Exercise :: Leaving out any pictures, print the entries that follow exactly as they stand.

The input ::
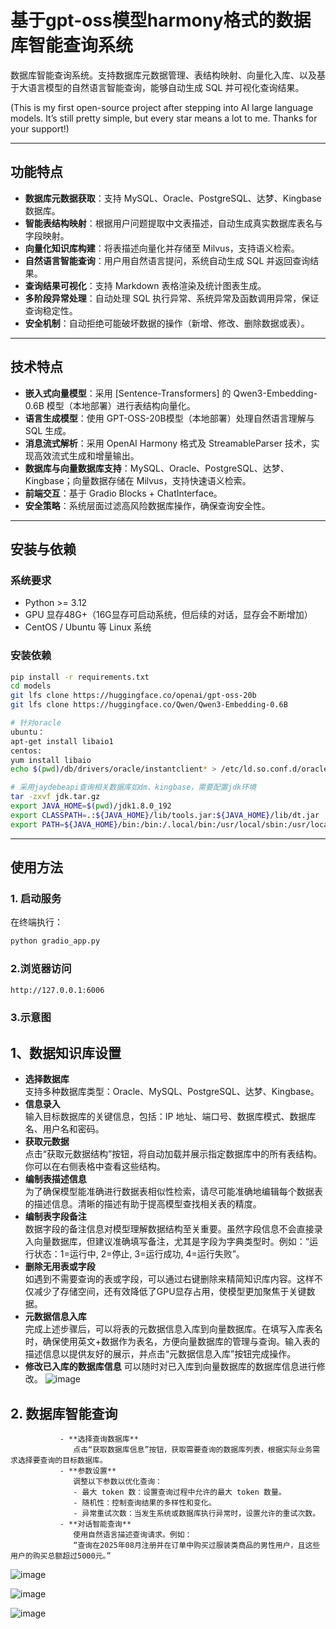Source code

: # 基于gpt-oss模型harmony格式的数据库智能查询系统

数据库智能查询系统。支持数据库元数据管理、表结构映射、向量化入库、以及基于大语言模型的自然语言智能查询，能够自动生成 SQL 并可视化查询结果。

(This is my first open-source project after stepping into AI large language models. It’s still pretty simple, but every star means a lot to me. Thanks for your support!)

---

## 功能特点
- **数据库元数据获取**：支持 MySQL、Oracle、PostgreSQL、达梦、Kingbase 数据库。  
- **智能表结构映射**：根据用户问题提取中文表描述，自动生成真实数据库表名与字段映射。  
- **向量化知识库构建**：将表描述向量化并存储至 Milvus，支持语义检索。  
- **自然语言智能查询**：用户用自然语言提问，系统自动生成 SQL 并返回查询结果。  
- **查询结果可视化**：支持 Markdown 表格渲染及统计图表生成。  
- **多阶段异常处理**：自动处理 SQL 执行异常、系统异常及函数调用异常，保证查询稳定性。  
- **安全机制**：自动拒绝可能破坏数据的操作（新增、修改、删除数据或表）。

---

## 技术特点
- **嵌入式向量模型**：采用 [Sentence-Transformers] 的 Qwen3-Embedding-0.6B 模型（本地部署）进行表结构向量化。  
- **语言生成模型**：使用 GPT-OSS-20B模型（本地部署）处理自然语言理解与 SQL 生成。  
- **消息流式解析**：采用 OpenAI Harmony 格式及 StreamableParser 技术，实现高效流式生成和增量输出。  
- **数据库与向量数据库支持**：MySQL、Oracle、PostgreSQL、达梦、Kingbase；向量数据存储在 Milvus，支持快速语义检索。  
- **前端交互**：基于 Gradio Blocks + ChatInterface。  
- **安全策略**：系统层面过滤高风险数据库操作，确保查询安全性。
---


## 安装与依赖

### 系统要求
- Python >= 3.12  
- GPU 显存48G+（16G显存可启动系统，但后续的对话，显存会不断增加）
- CentOS / Ubuntu 等 Linux 系统  

### 安装依赖
```bash
pip install -r requirements.txt
cd models
git lfs clone https://huggingface.co/openai/gpt-oss-20b
git lfs clone https://huggingface.co/Qwen/Qwen3-Embedding-0.6B

# 针对oracle
ubuntu：
apt-get install libaio1
centos:
yum install libaio
echo $(pwd)/db/drivers/oracle/instantclient* > /etc/ld.so.conf.d/oracle-instantclient.conf && ldconfig

# 采用jaydebeapi查询相关数据库如dm、kingbase，需要配置jdk环境
tar -zxvf jdk.tar.gz
export JAVA_HOME=$(pwd)/jdk1.8.0_192
export CLASSPATH=.:${JAVA_HOME}/lib/tools.jar:${JAVA_HOME}/lib/dt.jar
export PATH=${JAVA_HOME}/bin:/bin:/.local/bin:/usr/local/sbin:/usr/local/bin:/usr/sbin:/usr/bin:/sbin:/bin:$PATH
 ``` 
---

## 使用方法

### 1. 启动服务
在终端执行：
```bash
python gradio_app.py
 ```
### 2.浏览器访问 
```bash
http://127.0.0.1:6006
 ```
### 3.示意图
## 1、数据知识库设置
   - **选择数据库**  
                  支持多种数据库类型：Oracle、MySQL、PostgreSQL、达梦、Kingbase。        
   - **信息录入**  
                  输入目标数据库的关键信息，包括：IP 地址、端口号、数据库模式、数据库名、用户名和密码。         
   - **获取元数据**  
                  点击“获取元数据结构”按钮，将自动加载并展示指定数据库中的所有表结构。你可以在右侧表格中查看这些结构。   
 - **编制表描述信息**  
                  为了确保模型能准确进行数据表相似性检索，请尽可能准确地编辑每个数据表的描述信息。清晰的描述有助于提高模型查找相关表的精度。    
- **编制表字段备注**  
                  数据字段的备注信息对模型理解数据结构至关重要。虽然字段信息不会直接录入向量数据库，但建议准确填写备注，尤其是字段为字典类型时。例如：“运行状态：1=运行中, 2=停止, 3=运行成功, 4=运行失败”。 
- **删除无用表或字段**  
                  如遇到不需要查询的表或字段，可以通过右键删除来精简知识库内容。这样不仅减少了存储空间，还有效降低了GPU显存占用，使模型更加聚焦于关键数据。
 - **元数据信息入库**  
                  完成上述步骤后，可以将表的元数据信息入库到向量数据库。在填写入库表名时，确保使用英文+数据作为表名，方便向量数据库的管理与查询。输入表的描述信息以提供友好的展示，并点击“元数据信息入库”按钮完成操作。
- **修改已入库的数据库信息**
                  可以随时对已入库到向量数据库的数据库信息进行修改。
![image](https://github.com/user-attachments/assets/58dcd992-facc-424d-a7c8-29d4a78316ca)

## 2. 数据库智能查询
               - **选择查询数据库**  
                  点击“获取数据库信息”按钮，获取需要查询的数据库列表，根据实际业务需求选择要查询的目标数据库。         
               - **参数设置**  
                  调整以下参数以优化查询：
                  - 最大 token 数：设置查询过程中允许的最大 token 数量。
                  - 随机性：控制查询结果的多样性和变化。
                  - 异常重试次数：当发生系统或数据库执行异常时，设置允许的重试次数。            
               - **对话智能查询**  
                  使用自然语言描述查询请求。例如：  
                  “查询在2025年08月注册并在订单中购买过服装类商品的男性用户，且这些用户的购买总额超过5000元。”

![image](https://github.com/user-attachments/assets/549c9a87-4ff7-49ea-8647-6d4095af019e)

![image](https://github.com/user-attachments/assets/aef46f2c-e78a-43ab-8c83-69240aa68f12)

![image](https://github.com/user-attachments/assets/5e1af5f7-277e-483d-b941-c742dbbcf130)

Solution for this task ::
Source code

: # 基于gpt-oss模型harmony格式的数据库智能查询系统

数据库智能查询系统。支持数据库元数据管理、表结构映射、向量化入库、以及基于大语言模型的自然语言智能查询，能够自动生成 SQL 并可视化查询结果。

(This is my first open-source project after stepping into AI large language models. It’s still pretty simple, but every star means a lot to me. Thanks for your support!)

---

## 功能特点
- **数据库元数据获取**：支持 MySQL、Oracle、PostgreSQL、达梦、Kingbase 数据库。  
- **智能表结构映射**：根据用户问题提取中文表描述，自动生成真实数据库表名与字段映射。  
- **向量化知识库构建**：将表描述向量化并存储至 Milvus，支持语义检索。  
- **自然语言智能查询**：用户用自然语言提问，系统自动生成 SQL 并返回查询结果。  
- **查询结果可视化**：支持 Markdown 表格渲染及统计图表生成。  
- **多阶段异常处理**：自动处理 SQL 执行异常、系统异常及函数调用异常，保证查询稳定性。  
- **安全机制**：自动拒绝可能破坏数据的操作（新增、修改、删除数据或表）。

---

## 技术特点
- **嵌入式向量模型**：采用 [Sentence-Transformers] 的 Qwen3-Embedding-0.6B 模型（本地部署）进行表结构向量化。  
- **语言生成模型**：使用 GPT-OSS-20B模型（本地部署）处理自然语言理解与 SQL 生成。  
- **消息流式解析**：采用 OpenAI Harmony 格式及 StreamableParser 技术，实现高效流式生成和增量输出。  
- **数据库与向量数据库支持**：MySQL、Oracle、PostgreSQL、达梦、Kingbase；向量数据存储在 Milvus，支持快速语义检索。  
- **前端交互**：基于 Gradio Blocks + ChatInterface。  
- **安全策略**：系统层面过滤高风险数据库操作，确保查询安全性。
---


## 安装与依赖

### 系统要求
- Python >= 3.12  
- GPU 显存48G+（16G显存可启动系统，但后续的对话，显存会不断增加）
- CentOS / Ubuntu 等 Linux 系统  

### 安装依赖
```bash
pip install -r requirements.txt
cd models
git lfs clone https://huggingface.co/openai/gpt-oss-20b
git lfs clone https://huggingface.co/Qwen/Qwen3-Embedding-0.6B

# 针对oracle
ubuntu：
apt-get install libaio1
centos:
yum install libaio
echo $(pwd)/db/drivers/oracle/instantclient* > /etc/ld.so.conf.d/oracle-instantclient.conf && ldconfig

# 采用jaydebeapi查询相关数据库如dm、kingbase，需要配置jdk环境
tar -zxvf jdk.tar.gz
export JAVA_HOME=$(pwd)/jdk1.8.0_192
export CLASSPATH=.:${JAVA_HOME}/lib/tools.jar:${JAVA_HOME}/lib/dt.jar
export PATH=${JAVA_HOME}/bin:/bin:/.local/bin:/usr/local/sbin:/usr/local/bin:/usr/sbin:/usr/bin:/sbin:/bin:$PATH
 ``` 
---

## 使用方法

### 1. 启动服务
在终端执行：
```bash
python gradio_app.py
 ```
### 2.浏览器访问 
```bash
http://127.0.0.1:6006
 ```
### 3.示意图
## 1、数据知识库设置
   - **选择数据库**  
                  支持多种数据库类型：Oracle、MySQL、PostgreSQL、达梦、Kingbase。        
   - **信息录入**  
                  输入目标数据库的关键信息，包括：IP 地址、端口号、数据库模式、数据库名、用户名和密码。         
   - **获取元数据**  
                  点击“获取元数据结构”按钮，将自动加载并展示指定数据库中的所有表结构。你可以在右侧表格中查看这些结构。   
 - **编制表描述信息**  
                  为了确保模型能准确进行数据表相似性检索，请尽可能准确地编辑每个数据表的描述信息。清晰的描述有助于提高模型查找相关表的精度。    
- **编制表字段备注**  
                  数据字段的备注信息对模型理解数据结构至关重要。虽然字段信息不会直接录入向量数据库，但建议准确填写备注，尤其是字段为字典类型时。例如：“运行状态：1=运行中, 2=停止, 3=运行成功, 4=运行失败”。 
- **删除无用表或字段**  
                  如遇到不需要查询的表或字段，可以通过右键删除来精简知识库内容。这样不仅减少了存储空间，还有效降低了GPU显存占用，使模型更加聚焦于关键数据。
 - **元数据信息入库**  
                  完成上述步骤后，可以将表的元数据信息入库到向量数据库。在填写入库表名时，确保使用英文+数据作为表名，方便向量数据库的管理与查询。输入表的描述信息以提供友好的展示，并点击“元数据信息入库”按钮完成操作。
- **修改已入库的数据库信息**
                  可以随时对已入库到向量数据库的数据库信息进行修改。
![image](https://github.com/user-attachments/assets/58dcd992-facc-424d-a7c8-29d4a78316ca)

## 2. 数据库智能查询
               - **选择查询数据库**  
                  点击“获取数据库信息”按钮，获取需要查询的数据库列表，根据实际业务需求选择要查询的目标数据库。         
               - **参数设置**  
                  调整以下参数以优化查询：
                  - 最大 token 数：设置查询过程中允许的最大 token 数量。
                  - 随机性：控制查询结果的多样性和变化。
                  - 异常重试次数：当发生系统或数据库执行异常时，设置允许的重试次数。            
               - **对话智能查询**  
                  使用自然语言描述查询请求。例如：  
                  “查询在2025年08月注册并在订单中购买过服装类商品的男性用户，且这些用户的购买总额超过5000元。”

![image](https://github.com/user-attachments/assets/549c9a87-4ff7-49ea-8647-6d4095af019e)

![image](https://github.com/user-attachments/assets/aef46f2c-e78a-43ab-8c83-69240aa68f12)

![image](https://github.com/user-attachments/assets/5e1af5f7-277e-483d-b941-c742dbbcf130)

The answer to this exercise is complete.